Add only works for two layers of the same size #50

AndreJFBico · 2017-07-28T10:13:04Z

Hi, so im working on setting up a fast style transfer network in code instead of importing it from a .pb file, so i can start improving it.

However im having some issues trying to setup a residual layer, heres the network.

        styleNet.start
            ->> Convolution(convSize: ConvSize(outputChannels: 32, kernelSize: 9, stride: 1), neuronType: .none, id: "Variable_0")
            ->> InstanceNorm(shiftModifier: "1", scaleModifier: "2", id: "Variable_")
            ->> Neuron( type: .relu)
            ->> Convolution(convSize: ConvSize(outputChannels: 64, kernelSize: 3, stride: 2), neuronType: .none, id: "Variable_3")
            ->> InstanceNorm(shiftModifier: "4", scaleModifier: "5", id: "Variable_")
            ->> Neuron( type: .relu)
            ->> Convolution(convSize: ConvSize(outputChannels: 128, kernelSize: 3, stride: 2), neuronType: .none, id: "Variable_6")
            ->> InstanceNorm(shiftModifier: "7", scaleModifier: "8", id: "Variable_")
            ->> Neuron( type: .relu)
            ->> ResidualLayer(convSize: ConvSize(outputChannels: 128, kernelSize: 3, stride: 1), layers:
                Convolution(convSize: ConvSize(outputChannels: 128, kernelSize: 3, stride: 1), neuronType: .none, id: "Variable_9")
                    ->> InstanceNorm(shiftModifier: "10", scaleModifier: "11", id: "Variable_")
                    ->> Neuron( type: .relu)
                    ->> Convolution(convSize: ConvSize(outputChannels: 128, kernelSize: 3, stride: 1), neuronType: .none, id: "Variable_12")
                    ->> InstanceNorm(shiftModifier: "13", scaleModifier: "14", id: "Variable_"))

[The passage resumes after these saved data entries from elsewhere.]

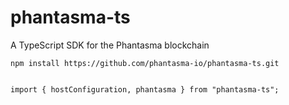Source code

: # phantasma-ts
A TypeScript SDK for the Phantasma blockchain

    npm install https://github.com/phantasma-io/phantasma-ts.git

    
    import { hostConfiguration, phantasma } from "phantasma-ts";
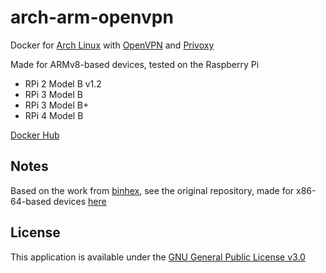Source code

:# arch-arm-openvpn

Docker for [Arch Linux](https://archlinuxarm.org/) with [OpenVPN](https://openvpn.net/) and [Privoxy](https://www.privoxy.org/)

Made for ARMv8-based devices, tested on the Raspberry Pi

- RPi 2 Model B v1.2
- RPi 3 Model B
- RPi 3 Model B+
- RPi 4 Model B

[Docker Hub](https://hub.docker.com/r/jzegers/arch-arm-openvpn)

## Notes

Based on the work from [binhex](https://github.com/binhex), see the original repository, made for x86-64-based devices [here](https://github.com/binhex/arch-int-openvpn)

## License

This application is available under the [GNU General Public License v3.0](https://github.com/Joery/arch-arm-openvpn/blob/master/LICENSE)
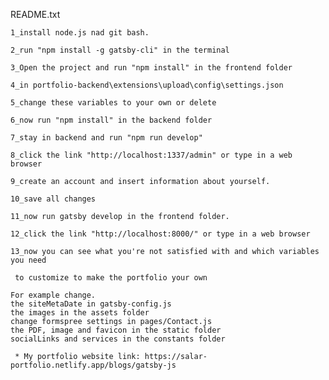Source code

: README.txt

    1_install node.js nad git bash.

    2_run "npm install -g gatsby-cli" in the terminal

    3_Open the project and run "npm install" in the frontend folder

    4_in portfolio-backend\extensions\upload\config\settings.json

    5_change these variables to your own or delete

    6_now run "npm install" in the backend folder

    7_stay in backend and run "npm run develop"

    8_click the link "http://localhost:1337/admin" or type in a web browser

    9_create an account and insert information about yourself.

    10_save all changes

    11_now run gatsby develop in the frontend folder.

    12_click the link "http://localhost:8000/" or type in a web browser

    13_now you can see what you're not satisfied with and which variables you need

     to customize to make the portfolio your own

    For example change.
    the siteMetaDate in gatsby-config.js
    the images in the assets folder
    change formspree settings in pages/Contact.js
    the PDF, image and favicon in the static folder
    socialLinks and services in the constants folder

     * My portfolio website link: https://salar-portfolio.netlify.app/blogs/gatsby-js
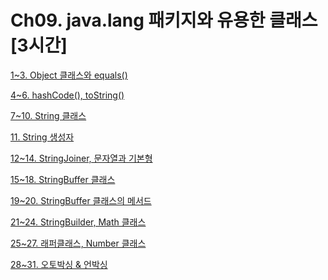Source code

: # Ch09. java.lang 패키지와 유용한 클래스 [3시간]

[1~3. Object 클래스와 equals()](Ch09%20java%20lang%20%E1%84%91%E1%85%A2%E1%84%8F%E1%85%B5%E1%84%8C%E1%85%B5%E1%84%8B%E1%85%AA%20%E1%84%8B%E1%85%B2%E1%84%8B%E1%85%AD%E1%86%BC%E1%84%92%E1%85%A1%E1%86%AB%20%E1%84%8F%E1%85%B3%E1%86%AF%E1%84%85%E1%85%A2%E1%84%89%E1%85%B3%20%5B3%E1%84%89%E1%85%B5%E1%84%80%E1%85%A1%E1%86%AB%5D%20e3e66f0277544adea4a0491f35edf649/1~3%20Object%20%E1%84%8F%E1%85%B3%E1%86%AF%E1%84%85%E1%85%A2%E1%84%89%E1%85%B3%E1%84%8B%E1%85%AA%20equals()%203d6ce56c5d2f46fc80997497a018e641.md)

[4~6. hashCode(), toString()](Ch09%20java%20lang%20%E1%84%91%E1%85%A2%E1%84%8F%E1%85%B5%E1%84%8C%E1%85%B5%E1%84%8B%E1%85%AA%20%E1%84%8B%E1%85%B2%E1%84%8B%E1%85%AD%E1%86%BC%E1%84%92%E1%85%A1%E1%86%AB%20%E1%84%8F%E1%85%B3%E1%86%AF%E1%84%85%E1%85%A2%E1%84%89%E1%85%B3%20%5B3%E1%84%89%E1%85%B5%E1%84%80%E1%85%A1%E1%86%AB%5D%20e3e66f0277544adea4a0491f35edf649/4~6%20hashCode(),%20toString()%2068ee127e7f4247f19f0232d8f44280f5.md)

[7~10. String 클래스](Ch09%20java%20lang%20%E1%84%91%E1%85%A2%E1%84%8F%E1%85%B5%E1%84%8C%E1%85%B5%E1%84%8B%E1%85%AA%20%E1%84%8B%E1%85%B2%E1%84%8B%E1%85%AD%E1%86%BC%E1%84%92%E1%85%A1%E1%86%AB%20%E1%84%8F%E1%85%B3%E1%86%AF%E1%84%85%E1%85%A2%E1%84%89%E1%85%B3%20%5B3%E1%84%89%E1%85%B5%E1%84%80%E1%85%A1%E1%86%AB%5D%20e3e66f0277544adea4a0491f35edf649/7~10%20String%20%E1%84%8F%E1%85%B3%E1%86%AF%E1%84%85%E1%85%A2%E1%84%89%E1%85%B3%2057ce289b743e4b1697cc0161201961e0.md)

[11. String 생성자](Ch09%20java%20lang%20%E1%84%91%E1%85%A2%E1%84%8F%E1%85%B5%E1%84%8C%E1%85%B5%E1%84%8B%E1%85%AA%20%E1%84%8B%E1%85%B2%E1%84%8B%E1%85%AD%E1%86%BC%E1%84%92%E1%85%A1%E1%86%AB%20%E1%84%8F%E1%85%B3%E1%86%AF%E1%84%85%E1%85%A2%E1%84%89%E1%85%B3%20%5B3%E1%84%89%E1%85%B5%E1%84%80%E1%85%A1%E1%86%AB%5D%20e3e66f0277544adea4a0491f35edf649/11%20String%20%E1%84%89%E1%85%A2%E1%86%BC%E1%84%89%E1%85%A5%E1%86%BC%E1%84%8C%E1%85%A1%201e437d5c049443fc891669730ed831a3.md)

[12~14. StringJoiner, 문자열과 기본형](Ch09%20java%20lang%20%E1%84%91%E1%85%A2%E1%84%8F%E1%85%B5%E1%84%8C%E1%85%B5%E1%84%8B%E1%85%AA%20%E1%84%8B%E1%85%B2%E1%84%8B%E1%85%AD%E1%86%BC%E1%84%92%E1%85%A1%E1%86%AB%20%E1%84%8F%E1%85%B3%E1%86%AF%E1%84%85%E1%85%A2%E1%84%89%E1%85%B3%20%5B3%E1%84%89%E1%85%B5%E1%84%80%E1%85%A1%E1%86%AB%5D%20e3e66f0277544adea4a0491f35edf649/12~14%20StringJoiner,%20%E1%84%86%E1%85%AE%E1%86%AB%E1%84%8C%E1%85%A1%E1%84%8B%E1%85%A7%E1%86%AF%E1%84%80%E1%85%AA%20%E1%84%80%E1%85%B5%E1%84%87%E1%85%A9%E1%86%AB%E1%84%92%E1%85%A7%E1%86%BC%20053c0cbdd17c44869011cd5df5634891.md)

[15~18. StringBuffer 클래스](Ch09%20java%20lang%20%E1%84%91%E1%85%A2%E1%84%8F%E1%85%B5%E1%84%8C%E1%85%B5%E1%84%8B%E1%85%AA%20%E1%84%8B%E1%85%B2%E1%84%8B%E1%85%AD%E1%86%BC%E1%84%92%E1%85%A1%E1%86%AB%20%E1%84%8F%E1%85%B3%E1%86%AF%E1%84%85%E1%85%A2%E1%84%89%E1%85%B3%20%5B3%E1%84%89%E1%85%B5%E1%84%80%E1%85%A1%E1%86%AB%5D%20e3e66f0277544adea4a0491f35edf649/15~18%20StringBuffer%20%E1%84%8F%E1%85%B3%E1%86%AF%E1%84%85%E1%85%A2%E1%84%89%E1%85%B3%20622ad29cf10e445eb66bacb9a74942ef.md)

[19~20. StringBuffer 클래스의 메서드](Ch09%20java%20lang%20%E1%84%91%E1%85%A2%E1%84%8F%E1%85%B5%E1%84%8C%E1%85%B5%E1%84%8B%E1%85%AA%20%E1%84%8B%E1%85%B2%E1%84%8B%E1%85%AD%E1%86%BC%E1%84%92%E1%85%A1%E1%86%AB%20%E1%84%8F%E1%85%B3%E1%86%AF%E1%84%85%E1%85%A2%E1%84%89%E1%85%B3%20%5B3%E1%84%89%E1%85%B5%E1%84%80%E1%85%A1%E1%86%AB%5D%20e3e66f0277544adea4a0491f35edf649/19~20%20StringBuffer%20%E1%84%8F%E1%85%B3%E1%86%AF%E1%84%85%E1%85%A2%E1%84%89%E1%85%B3%E1%84%8B%E1%85%B4%20%E1%84%86%E1%85%A6%E1%84%89%E1%85%A5%E1%84%83%E1%85%B3%20dd816f8fb58e4be89b264aac4ffebe51.md)

[21~24. StringBuilder, Math 클래스](Ch09%20java%20lang%20%E1%84%91%E1%85%A2%E1%84%8F%E1%85%B5%E1%84%8C%E1%85%B5%E1%84%8B%E1%85%AA%20%E1%84%8B%E1%85%B2%E1%84%8B%E1%85%AD%E1%86%BC%E1%84%92%E1%85%A1%E1%86%AB%20%E1%84%8F%E1%85%B3%E1%86%AF%E1%84%85%E1%85%A2%E1%84%89%E1%85%B3%20%5B3%E1%84%89%E1%85%B5%E1%84%80%E1%85%A1%E1%86%AB%5D%20e3e66f0277544adea4a0491f35edf649/21~24%20StringBuilder,%20Math%20%E1%84%8F%E1%85%B3%E1%86%AF%E1%84%85%E1%85%A2%E1%84%89%E1%85%B3%20f9bb5784c07245b3bc719b73ebceb0d4.md)

[25~27. 래퍼클래스, Number 클래스](Ch09%20java%20lang%20%E1%84%91%E1%85%A2%E1%84%8F%E1%85%B5%E1%84%8C%E1%85%B5%E1%84%8B%E1%85%AA%20%E1%84%8B%E1%85%B2%E1%84%8B%E1%85%AD%E1%86%BC%E1%84%92%E1%85%A1%E1%86%AB%20%E1%84%8F%E1%85%B3%E1%86%AF%E1%84%85%E1%85%A2%E1%84%89%E1%85%B3%20%5B3%E1%84%89%E1%85%B5%E1%84%80%E1%85%A1%E1%86%AB%5D%20e3e66f0277544adea4a0491f35edf649/25~27%20%E1%84%85%E1%85%A2%E1%84%91%E1%85%A5%E1%84%8F%E1%85%B3%E1%86%AF%E1%84%85%E1%85%A2%E1%84%89%E1%85%B3,%20Number%20%E1%84%8F%E1%85%B3%E1%86%AF%E1%84%85%E1%85%A2%E1%84%89%E1%85%B3%20c33b41b5dfd94de9bc4eddef3cfbd2df.md)

[28~31. 오토박싱 & 언박싱](Ch09%20java%20lang%20%E1%84%91%E1%85%A2%E1%84%8F%E1%85%B5%E1%84%8C%E1%85%B5%E1%84%8B%E1%85%AA%20%E1%84%8B%E1%85%B2%E1%84%8B%E1%85%AD%E1%86%BC%E1%84%92%E1%85%A1%E1%86%AB%20%E1%84%8F%E1%85%B3%E1%86%AF%E1%84%85%E1%85%A2%E1%84%89%E1%85%B3%20%5B3%E1%84%89%E1%85%B5%E1%84%80%E1%85%A1%E1%86%AB%5D%20e3e66f0277544adea4a0491f35edf649/28~31%20%E1%84%8B%E1%85%A9%E1%84%90%E1%85%A9%E1%84%87%E1%85%A1%E1%86%A8%E1%84%89%E1%85%B5%E1%86%BC%20&%20%E1%84%8B%E1%85%A5%E1%86%AB%E1%84%87%E1%85%A1%E1%86%A8%E1%84%89%E1%85%B5%E1%86%BC%205aaa787e574847c09db6e1898186df53.md)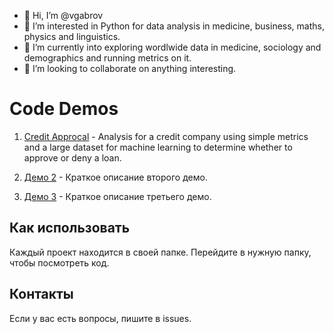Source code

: - 👋 Hi, I’m @vgabrov
- 👀 I’m interested in Python for data analysis in medicine, business, maths, physics and linguistics.
- 🌱 I’m currently into exploring wordlwide data in medicine, sociology and demographics and running metrics on it.
- 💞️ I’m looking to collaborate on anything interesting.

# Code Demos

1. [Credit Approcal](../code-demos/credit_approval/) - Analysis for a credit company using simple metrics and a large dataset for machine learning to determine whether to approve or deny a loan.

2. [Демо 2](./demo2/) - Краткое описание второго демо.
3. [Демо 3](./demo3/) - Краткое описание третьего демо.

## Как использовать
Каждый проект находится в своей папке. Перейдите в нужную папку, чтобы посмотреть код.

## Контакты
Если у вас есть вопросы, пишите в issues.
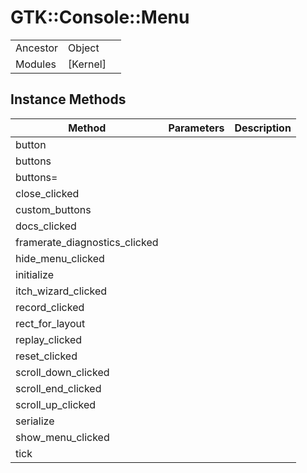 # GTK::Console::Menu
|  |  |  |
| --- | --- | --- |
| Ancestor | Object |
| Modules | [Kernel] |


## Instance Methods

| Method | Parameters | Description |
| --- | --- | --- |
| button |  |  |
| buttons |  |  |
| buttons= |  |  |
| close_clicked |  |  |
| custom_buttons |  |  |
| docs_clicked |  |  |
| framerate_diagnostics_clicked |  |  |
| hide_menu_clicked |  |  |
| initialize |  |  |
| itch_wizard_clicked |  |  |
| record_clicked |  |  |
| rect_for_layout |  |  |
| replay_clicked |  |  |
| reset_clicked |  |  |
| scroll_down_clicked |  |  |
| scroll_end_clicked |  |  |
| scroll_up_clicked |  |  |
| serialize |  |  |
| show_menu_clicked |  |  |
| tick |  |  |
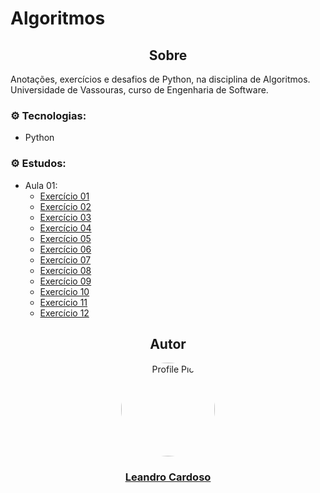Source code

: # Algoritmos

<div align="center">
    <h2>Sobre</h2>
</div>

Anotações, exercícios e desafios de Python, na disciplina de Algoritmos.<br>
Universidade de Vassouras, curso de Engenharia de Software.<br>

### ⚙️ Tecnologias:
* Python

### ⚙️ Estudos:
* Aula 01:
    * [Exercício 01](https://github.com/Leandro-Cardoso/STUDY-Vassouras-Algoritmos/blob/main/aula1/exercicio01.py)
    * [Exercício 02](https://github.com/Leandro-Cardoso/STUDY-Vassouras-Algoritmos/blob/main/aula1/exercicio02.py)
    * [Exercício 03](https://github.com/Leandro-Cardoso/STUDY-Vassouras-Algoritmos/blob/main/aula1/exercicio03.py)
    * [Exercício 04](https://github.com/Leandro-Cardoso/STUDY-Vassouras-Algoritmos/blob/main/aula1/exercicio04.py)
    * [Exercício 05](https://github.com/Leandro-Cardoso/STUDY-Vassouras-Algoritmos/blob/main/aula1/exercicio05.py)
    * [Exercício 06](https://github.com/Leandro-Cardoso/STUDY-Vassouras-Algoritmos/blob/main/aula1/exercicio06.py)
    * [Exercício 07](https://github.com/Leandro-Cardoso/STUDY-Vassouras-Algoritmos/blob/main/aula1/exercicio07.py)
    * [Exercício 08](https://github.com/Leandro-Cardoso/STUDY-Vassouras-Algoritmos/blob/main/aula1/exercicio08.py)
    * [Exercício 09](https://github.com/Leandro-Cardoso/STUDY-Vassouras-Algoritmos/blob/main/aula1/exercicio09.py)
    * [Exercício 10](https://github.com/Leandro-Cardoso/STUDY-Vassouras-Algoritmos/blob/main/aula1/exercicio10.py)
    * [Exercício 11](https://github.com/Leandro-Cardoso/STUDY-Vassouras-Algoritmos/blob/main/aula1/exercicio11.py)
    * [Exercício 12](https://github.com/Leandro-Cardoso/STUDY-Vassouras-Algoritmos/blob/main/aula1/exercicio12.py)

<div align="center">
    <h2>Autor</h2>
    <a href="https://github.com/Leandro-Cardoso" target="_blank">
        <img src="https://avatars.githubusercontent.com/u/41876952?v=4" alt="Profile Pic" width="150" style="border-radius: 50%"/>
        <h3>Leandro Cardoso</h3>
    </a>
</div>
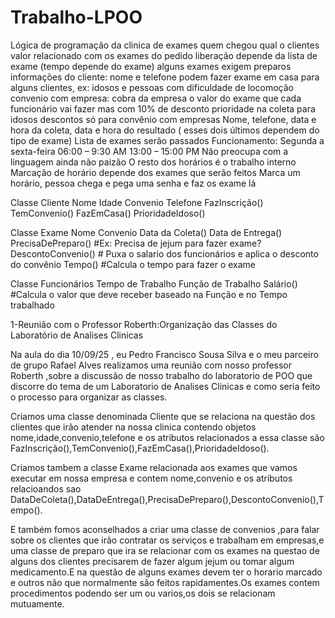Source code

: # Trabalho-LPOO

Lógica de programação da clinica de exames
quem chegou
qual o clientes
valor relacionado com os exames do pedido
liberação depende da lista de exame (tempo depende do exame)
alguns exames exigem preparos
informações do cliente: nome e telefone
podem fazer exame em casa para alguns clientes, ex: idosos e pessoas com dificuldade de locomoção
convenio com empresa: cobra da empresa o valor do exame que cada funcionário vai fazer mas com 10% de desconto
prioridade na coleta para idosos
descontos só para convênio com empresas
Nome, telefone, data e hora da coleta, data e hora do resultado ( esses dois últimos dependem do tipo de exame)
Lista de exames serão passados
Funcionamento:
Segunda a sexta-feira
06:00 – 9:30 AM 13:00 – 15:00 PM
Não preocupa com a linguagem ainda não paizão
O resto dos horários é o trabalho interno
Marcação de horário depende dos exames que serão feitos
Marca um horário, pessoa chega e pega uma senha e faz os exame lá






Classe Cliente
Nome
Idade
Convenio
Telefone
FazInscrição()
TemConvenio()
FazEmCasa()
PrioridadeIdoso()



Classe Exame
Nome
Convenio
Data da Coleta()
Data de Entrega()
PrecisaDePreparo() #Ex: Precisa de jejum para fazer exame?
DescontoConvenio() # Puxa o salario dos funcionários e aplica o desconto do convênio
Tempo() #Calcula o tempo para fazer o exame



Classe Funcionários
Tempo de Trabalho
Função de Trabalho
Salário() #Calcula o valor que deve receber baseado na Função e no Tempo trabalhado





1-Reunião com o Professor Roberth:Organização das Classes do Laboratório de Analises Clinicas

Na aula do dia 10/09/25 , eu Pedro Francisco Sousa Silva e o meu parceiro de grupo Rafael Alves realizamos uma reunião com nosso professor Roberth ,sobre a discussão de nosso trabalho do laboratorio de POO que discorre do tema de um Laboratorio de Analises Clinicas e como seria feito o processo para organizar as classes.

Criamos uma classe denominada Cliente que se relaciona na questão dos clientes que irão atender na nossa clinica contendo objetos nome,idade,convenio,telefone e os atributos relacionados a essa classe são FazInscrição(),TemConvenio(),FazEmCasa(),PrioridadeIdoso().

Criamos tambem a classe Exame relacionada aos exames que vamos executar em nossa empresa e contem nome,convenio e os atributos relacioandos sao DataDeColeta(),DataDeEntrega(),PrecisaDePreparo(),DescontoConvenio(),Tempo().

E também fomos aconselhados a criar uma classe de convenios ,para falar sobre os clientes que irão contratar os serviços e trabalham em empresas,e uma classe de preparo que ira se relacionar com os exames na questao de alguns dos clientes precisarem de fazer algum jejum ou tomar algum medicamento.E na questão de alguns exames devem ter o horario marcado e outros não que normalmente são feitos rapidamentes.Os exames contem procedimentos podendo ser um ou varios,os dois se relacionam mutuamente.
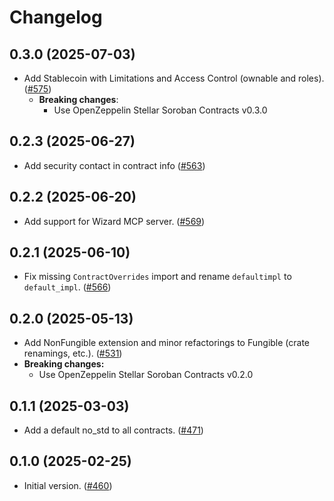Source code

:# Changelog


## 0.3.0 (2025-07-03)

- Add Stablecoin with Limitations and Access Control (ownable and roles). ([#575](https://github.com/OpenZeppelin/contracts-wizard/pull/575))
  - **Breaking changes**:
    - Use OpenZeppelin Stellar Soroban Contracts v0.3.0

## 0.2.3 (2025-06-27)

- Add security contact in contract info ([#563](https://github.com/OpenZeppelin/contracts-wizard/pull/563))

## 0.2.2 (2025-06-20)

- Add support for Wizard MCP server. ([#569](https://github.com/OpenZeppelin/contracts-wizard/pull/569))

## 0.2.1 (2025-06-10)

- Fix missing `ContractOverrides` import and rename `defaultimpl` to `default_impl`. ([#566](https://github.com/OpenZeppelin/contracts-wizard/pull/566))

## 0.2.0 (2025-05-13)

- Add NonFungible extension and minor refactorings to Fungible (crate renamings, etc.). ([#531](https://github.com/OpenZeppelin/contracts-wizard/pull/531))
- **Breaking changes:**
  - Use OpenZeppelin Stellar Soroban Contracts v0.2.0

## 0.1.1 (2025-03-03)

- Add a default no_std to all contracts. ([#471](https://github.com/OpenZeppelin/contracts-wizard/pull/471))

## 0.1.0 (2025-02-25)

- Initial version. ([#460](https://github.com/OpenZeppelin/contracts-wizard/pull/460))
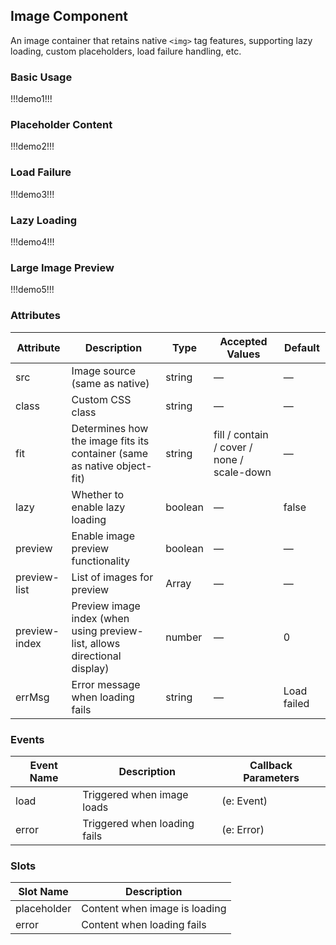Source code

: ## Image Component

An image container that retains native `<img>` tag features, supporting lazy loading, custom placeholders, load failure handling, etc.

### Basic Usage

!!!demo1!!!

### Placeholder Content

!!!demo2!!!

### Load Failure

!!!demo3!!!

### Lazy Loading

!!!demo4!!!

### Large Image Preview

!!!demo5!!!

### Attributes

| Attribute      | Description                                                                 | Type           | Accepted Values                             | Default    |
| ---------------| --------------------------------------------------------------------------- | -------------- | ------------------------------------------- | ---------- |
| src            | Image source (same as native)                                              | string         | —                                           | —          |
| class          | Custom CSS class                                                           | string         | —                                           | —          |
| fit            | Determines how the image fits its container (same as native object-fit)    | string         | fill / contain / cover / none / scale-down  | —          |
| lazy           | Whether to enable lazy loading                                             | boolean        | —                                           | false      |
| preview        | Enable image preview functionality                                         | boolean        | —                                           | —          |
| preview-list   | List of images for preview                                                 | Array<string>  | —                                           | —          |
| preview-index  | Preview image index (when using preview-list, allows directional display)  | number         | —                                           | 0          |
| errMsg         | Error message when loading fails                                           | string         | —                                           | Load failed|

### Events

| Event Name | Description                     | Callback Parameters |
| ---------- | ------------------------------- | ------------------- |
| load       | Triggered when image loads      | (e: Event)          |
| error      | Triggered when loading fails    | (e: Error)          |

### Slots

| Slot Name    | Description                      |
| ------------ | -------------------------------- |
| placeholder  | Content when image is loading    |
| error        | Content when loading fails       |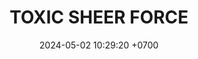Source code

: ---
layout: teamCard
permalink: /team/:title.html
categories: LA2024JN
maincover: /assets/logos/TSF.png
puntosLJMAYO24:
date: 2024-05-02 10:29:20 +0700
title: TOXIC SHEER FORCE
tag: johto042024
color: black
puntosLJ202404: 12
grupo: sur
background: '#F16C38'
cover: /assets/ver.png
liga: LIGA NARANJA
team: TOXIC SHEER FORCE
ID: TSF
status: <i class="fa-solid fa-check"></i>
puntos: 23
pj: 9
#PARTIDO 1
j1: RONDA 1
p1: BNT
pp1: TSF
r1: 1
bg1: rock
rr1: 3
pt1: 3
pj1: 1
#PARTIDO 2
j2: RONDA 2
p2: GOD O
pp2: TSF
bg2: rock
r2: 0
rr2: 4
pt2: 4
pj2: 1

#PARTIDO 3
j3: RONDA 3
p3: TSF
pp3: GOLD S
bg3: rock
r3: 
rr3:
pt3: 0
pj3: 0

#PARTIDO 4
j4: RONDA 4
p4: P1
pp4: TSF
bg4: rock
r4: 3
rr4: 1
pt4: 1
pj4: 1
#PARTIDO 5
j5: RONDA 5
p5: SSI
pp5: TSF
bg5: rock
r5: 3
rr5: 1
pt5: 1
pj5: 1
#PARTIDO 6
j6: RONDA 6
p6: IL
pp6: TSF
bg6: rock
r6: 2
rr6: 2
pt6: 2
pj6: 1
#PARTIDO 7
j7: RONDA 7
p7:  GOD G
pp7: TSF
bg7: rock
r7: 0
rr7: 4 
pt7: 4
pj7: 1
#PARTIDO 8
j8: RONDA 8
p8:  GOLD V
pp8: TSF
bg8: rock
r8: 1
rr8: 3
pt8: 3
pj8: 1
#PARTIDO 9
j9: RONDA 9
p9:  HGSS
pp9: TSF
bg9: rock
r9: 3
rr9: 1
pt9: 1
pj9: 1
#PARTIDO 10
j10: RONDA 10
p10: RN
pp10: TSF
bg10: rock
r10: 
rr10: 
pt10: 0
pj10: 0
#PARTIDO 11
j11: RONDA 11
p11: HGHG
pp11: TSF
bg11: rock
r11: 0
rr11: 4
pt11: 4
pj11: 1
stream: <i class="fa-brands fa-twitch text-white"></i>
dia:
hora: 
---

When initializing the following error appears: assertion failed: Add works for two layers of the same size: file /Users/Andre/Downloads/Bender-fix-issue-38/Sources/Layers/Add.swift, line 23

I also print the layers in the network.


"PRINTING LAYERS"
": Bender.Start"
": Bender.Convolution"
": Bender.InstanceNorm"
": Bender.Neuron"
": Bender.Convolution"
": Bender.InstanceNorm"
": Bender.Neuron"
": Bender.Convolution"
": Bender.InstanceNorm"
": Bender.Neuron"
": Bender.Dummy"
": Bender.Identity"
": Bender.Add"
assertion failed: Add works for two layers of the same size: file /Users/Andre/Downloads/Bender-fix-issue-38/Sources/Layers/Add.swift, line 23

If you wondering what kind of network im trying to emulate its this one:
https://github.com/lengstrom/fast-style-transfer/blob/master/src/transform.py

def net(image):
    conv1 = _conv_layer(image, 32, 9, 1)
    conv2 = _conv_layer(conv1, 64, 3, 2)
    conv3 = _conv_layer(conv2, 128, 3, 2)
    resid1 = _residual_block(conv3, 3)
    resid2 = _residual_block(resid1, 3)
    resid3 = _residual_block(resid2, 3)
    resid4 = _residual_block(resid3, 3)
    resid5 = _residual_block(resid4, 3)
    conv_t1 = _conv_tranpose_layer(resid5, 64, 3, 2)
    conv_t2 = _conv_tranpose_layer(conv_t1, 32, 3, 2)
    conv_t3 = _conv_layer(conv_t2, 3, 9, 1, relu=False)
    preds = tf.nn.tanh(conv_t3) * 150 + 255./2
    return preds

Note: i have changed instance norm input to allow specific shift/scale modifiers, its a temporary way to just setup the weight ids.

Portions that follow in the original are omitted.